Problem statement - Your answer should be the lines below from the one with "manage AI workflows?_" to the one with "### ⚙️ AI Dashboard", both included, given again exactly and with nothing added.

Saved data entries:

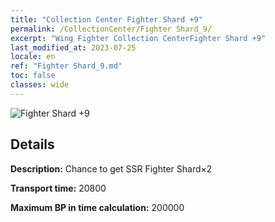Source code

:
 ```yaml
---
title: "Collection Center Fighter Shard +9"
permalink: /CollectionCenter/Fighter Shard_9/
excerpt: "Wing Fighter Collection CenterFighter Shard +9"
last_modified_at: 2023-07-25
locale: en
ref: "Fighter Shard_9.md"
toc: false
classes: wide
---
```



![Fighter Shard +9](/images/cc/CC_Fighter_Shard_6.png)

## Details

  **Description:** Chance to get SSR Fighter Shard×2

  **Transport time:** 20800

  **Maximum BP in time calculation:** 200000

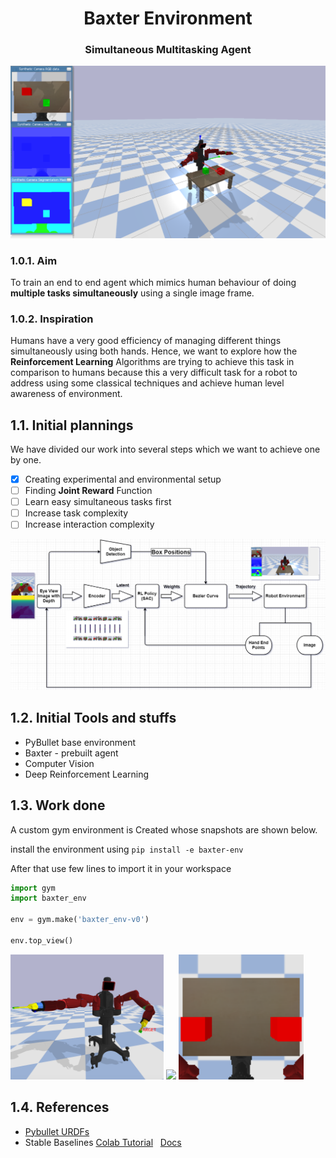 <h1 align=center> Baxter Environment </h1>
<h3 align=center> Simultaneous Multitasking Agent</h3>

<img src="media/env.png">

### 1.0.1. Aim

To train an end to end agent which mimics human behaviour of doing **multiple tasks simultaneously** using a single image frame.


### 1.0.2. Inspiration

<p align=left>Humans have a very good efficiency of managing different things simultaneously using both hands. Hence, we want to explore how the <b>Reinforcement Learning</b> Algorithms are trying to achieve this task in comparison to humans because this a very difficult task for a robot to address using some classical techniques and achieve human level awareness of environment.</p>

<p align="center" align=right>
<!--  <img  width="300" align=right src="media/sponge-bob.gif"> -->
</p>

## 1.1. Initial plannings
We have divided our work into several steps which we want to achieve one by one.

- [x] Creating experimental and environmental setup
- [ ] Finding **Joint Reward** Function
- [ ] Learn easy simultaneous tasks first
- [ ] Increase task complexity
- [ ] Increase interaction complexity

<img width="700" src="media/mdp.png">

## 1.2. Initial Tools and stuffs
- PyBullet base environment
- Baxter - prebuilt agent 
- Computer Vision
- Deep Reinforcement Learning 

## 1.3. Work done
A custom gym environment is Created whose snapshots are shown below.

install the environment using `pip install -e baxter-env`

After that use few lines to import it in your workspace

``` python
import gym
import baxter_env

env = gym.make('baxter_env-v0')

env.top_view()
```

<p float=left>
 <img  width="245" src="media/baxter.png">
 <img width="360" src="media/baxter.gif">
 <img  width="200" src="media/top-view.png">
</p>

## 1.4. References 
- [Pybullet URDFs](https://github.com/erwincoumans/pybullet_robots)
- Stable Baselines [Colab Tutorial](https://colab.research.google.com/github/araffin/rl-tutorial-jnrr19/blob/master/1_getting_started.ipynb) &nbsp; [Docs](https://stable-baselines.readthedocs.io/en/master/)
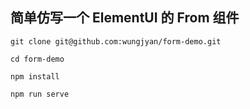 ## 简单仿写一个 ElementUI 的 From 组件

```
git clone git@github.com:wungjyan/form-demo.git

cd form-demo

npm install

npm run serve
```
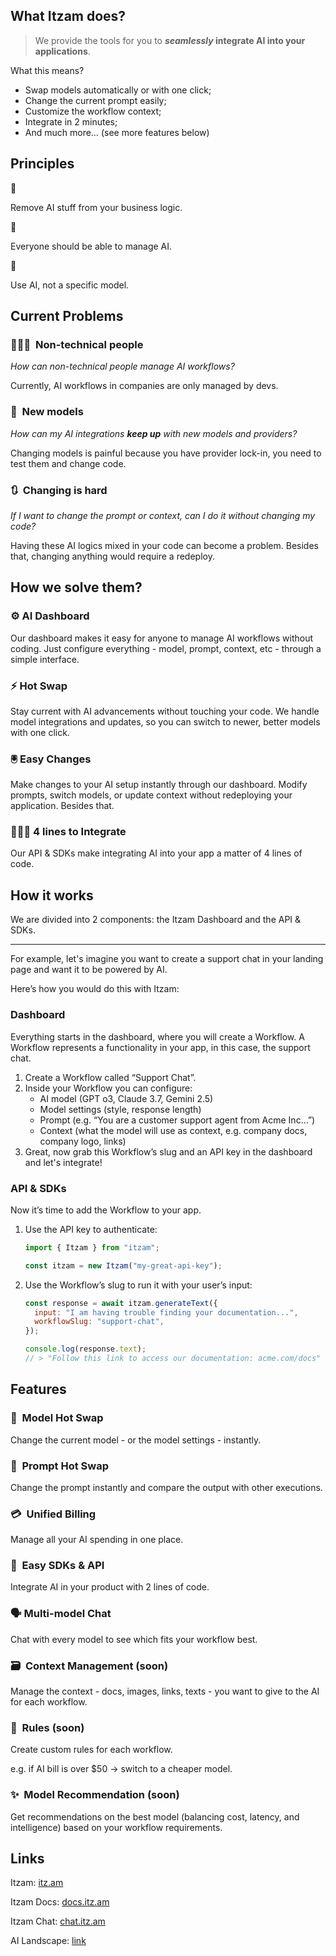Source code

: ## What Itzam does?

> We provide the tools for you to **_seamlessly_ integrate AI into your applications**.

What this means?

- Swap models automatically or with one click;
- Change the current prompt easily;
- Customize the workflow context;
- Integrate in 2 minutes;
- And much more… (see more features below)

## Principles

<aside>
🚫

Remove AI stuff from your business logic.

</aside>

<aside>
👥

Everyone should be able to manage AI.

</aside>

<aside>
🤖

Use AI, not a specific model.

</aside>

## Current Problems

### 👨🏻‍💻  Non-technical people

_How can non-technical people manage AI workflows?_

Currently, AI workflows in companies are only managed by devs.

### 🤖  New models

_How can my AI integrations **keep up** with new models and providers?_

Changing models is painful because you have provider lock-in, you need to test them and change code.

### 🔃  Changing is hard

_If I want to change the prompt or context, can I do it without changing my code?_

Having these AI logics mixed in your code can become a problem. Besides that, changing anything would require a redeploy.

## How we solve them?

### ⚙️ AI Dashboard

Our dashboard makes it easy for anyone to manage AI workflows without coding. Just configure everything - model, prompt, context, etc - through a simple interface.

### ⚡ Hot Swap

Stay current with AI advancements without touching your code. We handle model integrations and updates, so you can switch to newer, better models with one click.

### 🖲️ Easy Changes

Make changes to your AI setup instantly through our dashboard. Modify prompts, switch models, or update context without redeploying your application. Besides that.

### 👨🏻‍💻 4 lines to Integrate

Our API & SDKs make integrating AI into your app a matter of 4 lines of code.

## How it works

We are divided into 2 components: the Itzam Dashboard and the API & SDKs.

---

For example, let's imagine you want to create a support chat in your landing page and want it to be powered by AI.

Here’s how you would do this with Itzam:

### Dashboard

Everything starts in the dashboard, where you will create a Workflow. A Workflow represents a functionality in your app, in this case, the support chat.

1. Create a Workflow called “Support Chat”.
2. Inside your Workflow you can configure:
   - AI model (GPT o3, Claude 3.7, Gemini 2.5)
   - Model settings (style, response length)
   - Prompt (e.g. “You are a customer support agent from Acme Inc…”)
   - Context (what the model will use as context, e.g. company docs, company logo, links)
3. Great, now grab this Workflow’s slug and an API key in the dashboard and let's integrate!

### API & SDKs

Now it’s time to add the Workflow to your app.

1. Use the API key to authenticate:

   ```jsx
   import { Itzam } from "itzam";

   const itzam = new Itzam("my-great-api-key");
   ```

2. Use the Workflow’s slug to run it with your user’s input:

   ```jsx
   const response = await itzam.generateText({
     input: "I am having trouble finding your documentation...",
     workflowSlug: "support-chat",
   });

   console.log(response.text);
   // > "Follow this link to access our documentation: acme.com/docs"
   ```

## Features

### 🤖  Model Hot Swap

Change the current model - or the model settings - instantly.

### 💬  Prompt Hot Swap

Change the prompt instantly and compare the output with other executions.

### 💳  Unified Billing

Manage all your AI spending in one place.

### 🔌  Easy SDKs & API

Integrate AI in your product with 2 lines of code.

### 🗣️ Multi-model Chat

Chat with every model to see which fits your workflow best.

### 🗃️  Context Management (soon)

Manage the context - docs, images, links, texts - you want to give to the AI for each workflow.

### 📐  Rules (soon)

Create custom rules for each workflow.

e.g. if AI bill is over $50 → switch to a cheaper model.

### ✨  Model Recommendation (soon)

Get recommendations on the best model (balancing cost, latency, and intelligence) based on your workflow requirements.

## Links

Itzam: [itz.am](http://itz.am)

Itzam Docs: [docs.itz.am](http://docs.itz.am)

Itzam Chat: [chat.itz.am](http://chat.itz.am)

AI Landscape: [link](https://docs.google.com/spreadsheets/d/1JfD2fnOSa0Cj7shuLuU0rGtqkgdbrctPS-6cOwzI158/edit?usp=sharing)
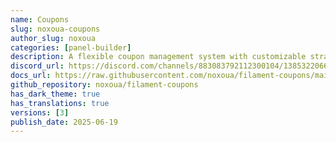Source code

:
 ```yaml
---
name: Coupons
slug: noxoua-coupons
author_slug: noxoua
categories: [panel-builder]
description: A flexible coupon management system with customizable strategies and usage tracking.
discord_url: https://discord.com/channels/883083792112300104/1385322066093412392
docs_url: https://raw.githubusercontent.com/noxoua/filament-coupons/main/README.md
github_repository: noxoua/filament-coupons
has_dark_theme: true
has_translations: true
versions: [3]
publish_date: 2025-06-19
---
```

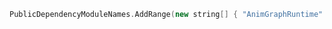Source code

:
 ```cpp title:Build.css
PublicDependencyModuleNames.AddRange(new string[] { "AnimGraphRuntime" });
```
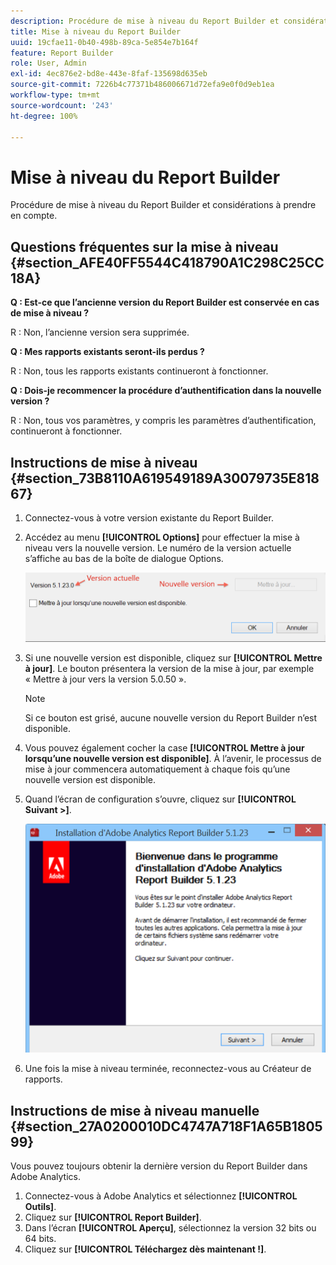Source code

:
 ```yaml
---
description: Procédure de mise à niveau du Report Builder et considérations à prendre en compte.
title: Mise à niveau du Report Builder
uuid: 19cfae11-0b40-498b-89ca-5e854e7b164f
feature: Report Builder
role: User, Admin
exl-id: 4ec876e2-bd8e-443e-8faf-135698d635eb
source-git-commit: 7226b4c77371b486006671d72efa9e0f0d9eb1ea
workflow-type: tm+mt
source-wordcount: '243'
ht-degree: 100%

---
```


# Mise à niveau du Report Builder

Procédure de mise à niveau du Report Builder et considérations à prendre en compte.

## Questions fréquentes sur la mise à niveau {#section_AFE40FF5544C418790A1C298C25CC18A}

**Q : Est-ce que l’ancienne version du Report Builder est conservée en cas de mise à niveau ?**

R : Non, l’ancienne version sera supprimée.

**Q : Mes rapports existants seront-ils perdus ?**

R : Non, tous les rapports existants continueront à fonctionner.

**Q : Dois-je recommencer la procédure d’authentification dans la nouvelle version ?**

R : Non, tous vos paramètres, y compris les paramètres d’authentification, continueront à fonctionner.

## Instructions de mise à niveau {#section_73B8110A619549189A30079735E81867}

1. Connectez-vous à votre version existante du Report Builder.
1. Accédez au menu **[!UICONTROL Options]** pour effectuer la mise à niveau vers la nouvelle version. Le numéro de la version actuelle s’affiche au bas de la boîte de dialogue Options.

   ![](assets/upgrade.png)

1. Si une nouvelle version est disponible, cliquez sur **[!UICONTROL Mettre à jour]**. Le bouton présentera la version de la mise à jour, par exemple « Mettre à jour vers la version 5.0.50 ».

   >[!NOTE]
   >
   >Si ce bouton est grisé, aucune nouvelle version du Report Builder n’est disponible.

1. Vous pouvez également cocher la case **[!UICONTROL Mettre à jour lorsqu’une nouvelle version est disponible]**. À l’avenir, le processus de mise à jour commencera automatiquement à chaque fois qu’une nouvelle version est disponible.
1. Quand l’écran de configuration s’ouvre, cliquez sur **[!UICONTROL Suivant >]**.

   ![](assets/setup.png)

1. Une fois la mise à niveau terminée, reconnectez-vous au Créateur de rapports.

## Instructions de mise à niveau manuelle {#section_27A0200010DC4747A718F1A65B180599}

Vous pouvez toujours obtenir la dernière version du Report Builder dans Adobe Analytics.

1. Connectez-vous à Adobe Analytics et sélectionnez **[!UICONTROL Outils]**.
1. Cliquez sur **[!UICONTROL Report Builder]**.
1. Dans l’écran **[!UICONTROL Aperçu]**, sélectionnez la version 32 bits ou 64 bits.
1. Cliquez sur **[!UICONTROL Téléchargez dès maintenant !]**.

Exercise solution -
_How can non-technical people manage AI workflows?_

Currently, AI workflows in companies are only managed by devs.

### 🤖  New models

_How can my AI integrations **keep up** with new models and providers?_

Changing models is painful because you have provider lock-in, you need to test them and change code.

### 🔃  Changing is hard

_If I want to change the prompt or context, can I do it without changing my code?_

Having these AI logics mixed in your code can become a problem. Besides that, changing anything would require a redeploy.

## How we solve them?

### ⚙️ AI Dashboard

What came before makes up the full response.